Background information
- Also known as: Joyspeed (1995)
- Origin: Copenhagen, Denmark
- Genres: Pop; dance-pop; bubblegum pop; Europop; Eurodance;
- Years active: 1995–2001; 2007–2012; 2016–2026;
- Labels: Universal Music Denmark; MCA; Mercury; Geffen;
- Spinoffs: Lazyboy; Hej Matematik;
- Past members: Claus Norreen; René Dif; Søren Rasted; Lene Nystrøm;
- Website: aquaofficial.com

= Aqua (band) =

Danish eurodance group

Aqua was a Danish-Norwegian eurodance band, best known for their 1997 single "Barbie Girl". The group formed in 1995 in Copenhagen and achieved international success around the world in the late 1990s and early 2000s. The band released three albums: Aquarium in 1997, Aquarius in 2000 and Megalomania in 2011. The group sold an estimated 33 million albums and singles, making them the most profitable Danish band ever.

The group managed to top the UK Singles Chart with three of their singles. The group also caused controversy with the double entendres in their "Barbie Girl" single, with Mattel filing a lawsuit against the group. The lawsuit was finally dismissed by a judge in 2002, who ruled "The parties are advised to chill".

The band's members are vocalists René Dif and Lene Nystrøm, keyboardist Søren Rasted, and guitarist Claus Norreen. During their hiatus, Nystrøm, Dif and Rasted all achieved solo chart success, while Norreen remixed other artists' material. The band broke up in 2026.

==Career and history==
===1995: Formation===
In 1993, Søren Rasted and Claus Norreen won a contest and were hired to produce a soundtrack for a film titled Frække Frida og de frygtløse spioner. At that time, René Dif was working as a club DJ; he was hired for some of the songs. A few months after the film was released, Dif met Lene Nystrøm who was singing on the Norway–Denmark ferry, M/S Peter Wessel. They began dating, and the trio later hired her as to be the lead singer of Joyspeed. The formation of Joyspeed was on the basis that both Norreen and Rasted would do the production for the group, with Dif rapping and Nystrøm performing the main vocals. A Swedish record label signed them in 1995, and their first single "Itzy Bitzy Spider" was released in Sweden. The single was a commercial failure, and after one week at the lower end of the Swedish charts, it disappeared completely. The four canceled their contract with the record label.

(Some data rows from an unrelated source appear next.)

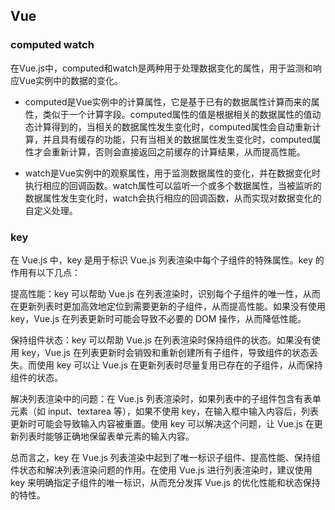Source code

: ## Vue
### computed watch
在Vue.js中，computed和watch是两种用于处理数据变化的属性，用于监测和响应Vue实例中的数据的变化。

- computed是Vue实例中的计算属性，它是基于已有的数据属性计算而来的属性，类似于一个计算字段。computed属性的值是根据相关的数据属性的值动态计算得到的，当相关的数据属性发生变化时，computed属性会自动重新计算，并且具有缓存的功能，只有当相关的数据属性发生变化时，computed属性才会重新计算，否则会直接返回之前缓存的计算结果，从而提高性能。

- watch是Vue实例中的观察属性，用于监测数据属性的变化，并在数据变化时执行相应的回调函数。watch属性可以监听一个或多个数据属性，当被监听的数据属性发生变化时，watch会执行相应的回调函数，从而实现对数据变化的自定义处理。

### key
在 Vue.js 中，key 是用于标识 Vue.js 列表渲染中每个子组件的特殊属性。key 的作用有以下几点：

提高性能：key 可以帮助 Vue.js 在列表渲染时，识别每个子组件的唯一性，从而在更新列表时更加高效地定位到需要更新的子组件，从而提高性能。如果没有使用 key，Vue.js 在列表更新时可能会导致不必要的 DOM 操作，从而降低性能。

保持组件状态：key 可以帮助 Vue.js 在列表渲染时保持组件的状态。如果没有使用 key，Vue.js 在列表更新时会销毁和重新创建所有子组件，导致组件的状态丢失。而使用 key 可以让 Vue.js 在更新列表时尽量复用已存在的子组件，从而保持组件的状态。

解决列表渲染中的问题：在 Vue.js 列表渲染时，如果列表中的子组件包含有表单元素（如 input、textarea 等），如果不使用 key，在输入框中输入内容后，列表更新时可能会导致输入内容被重置。使用 key 可以解决这个问题，让 Vue.js 在更新列表时能够正确地保留表单元素的输入内容。

总而言之，key 在 Vue.js 列表渲染中起到了唯一标识子组件、提高性能、保持组件状态和解决列表渲染问题的作用。在使用 Vue.js 进行列表渲染时，建议使用 key 来明确指定子组件的唯一标识，从而充分发挥 Vue.js 的优化性能和状态保持的特性。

===1996–1998: Aquarium and international breakthrough===
With a new manager and no record deal, the group started over. The four began to produce and write songs in a different style, attracting the attention of major label Universal Music Denmark. They renamed themselves Aqua, choosing the name seen on a poster in their dressing room, and accepted Universal Music Denmark's offer of a recording contract in 1996. The group's first release under their new name was "Roses Are Red", a dance song with a bubblegum pop sound. It was released in Denmark in September 1996, and stayed in the charts for over two months, eventually selling enough copies to be certified platinum. The success of the single was further proven when Aqua received a nomination for "Best Danish Dance Act", although the group did not win.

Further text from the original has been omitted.